EXERCISE PROMPT>
When a line of the records contains "tello", copy it.

(Extracted records)
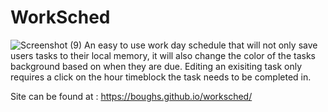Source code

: # WorkSched
![Screenshot (9)](https://user-images.githubusercontent.com/88004737/148719197-ca393f35-8f32-4fca-a7c3-860f4398841f.png)
An easy to use work day schedule that will not only save users tasks to their local memory, it will also change the color of the tasks background based on when they are due. Editing an exisiting task only requires a click on the hour timeblock the task needs to be completed in.

Site can be found at : https://boughs.github.io/worksched/
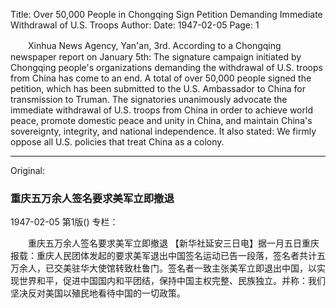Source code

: Title: Over 50,000 People in Chongqing Sign Petition Demanding Immediate Withdrawal of U.S. Troops
Author:
Date: 1947-02-05
Page: 1

　　Xinhua News Agency, Yan'an, 3rd. According to a Chongqing newspaper report on January 5th: The signature campaign initiated by Chongqing people's organizations demanding the withdrawal of U.S. troops from China has come to an end. A total of over 50,000 people signed the petition, which has been submitted to the U.S. Ambassador to China for transmission to Truman. The signatories unanimously advocate the immediate withdrawal of U.S. troops from China in order to achieve world peace, promote domestic peace and unity in China, and maintain China's sovereignty, integrity, and national independence. It also stated: We firmly oppose all U.S. policies that treat China as a colony.



<hr /> 

Original: 


### 重庆五万余人签名要求美军立即撤退

1947-02-05
第1版()
专栏：

　　重庆五万余人签名要求美军立即撤退
    【新华社延安三日电】据一月五日重庆报载：重庆人民团体发起的要求美军退出中国签名运动已告一段落，签名者共计五万余人，已交美驻华大使馆转致杜鲁门。签名者一致主张美军立即退出中国，以实现世界和平，促进中国国内和平团结，保持中国主权完整、民族独立。并称：我们坚决反对美国以殖民地看待中国的一切政策。
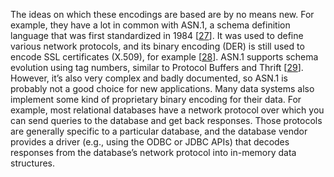 
The ideas on which these encodings are based are by no means new. For example, they have a lot in
common with ASN.1, a schema definition language that was first standardized in 1984
[[27](ch04.html#Larmouth1999)].
It was used to define various network protocols, and its binary encoding (DER) is still used to encode
SSL certificates (X.509), for example
[[28](ch04.html#Housley1999tv)].
ASN.1 supports schema evolution using tag numbers, similar to Protocol Buffers and Thrift
[[29](ch04.html#Walkin2010ur)].
However, it’s also very complex and badly documented, so ASN.1
is probably not a good choice for new applications. 
Many data systems also implement some kind of proprietary binary encoding for their data. For
example, most relational databases have a network protocol over which you can send queries to the
database and get back responses. Those protocols are generally specific to a particular database,
and the database vendor provides a driver (e.g., using the ODBC or JDBC APIs) that decodes responses
from the database’s network protocol into in-memory data structures.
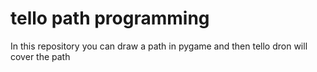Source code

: # tello path programming
In this repository you can draw a path in pygame and then tello dron will cover the path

RESULT FOR THIS EXERCISE>
: # tello path programming
In this repository you can draw a path in pygame and then tello dron will cover the path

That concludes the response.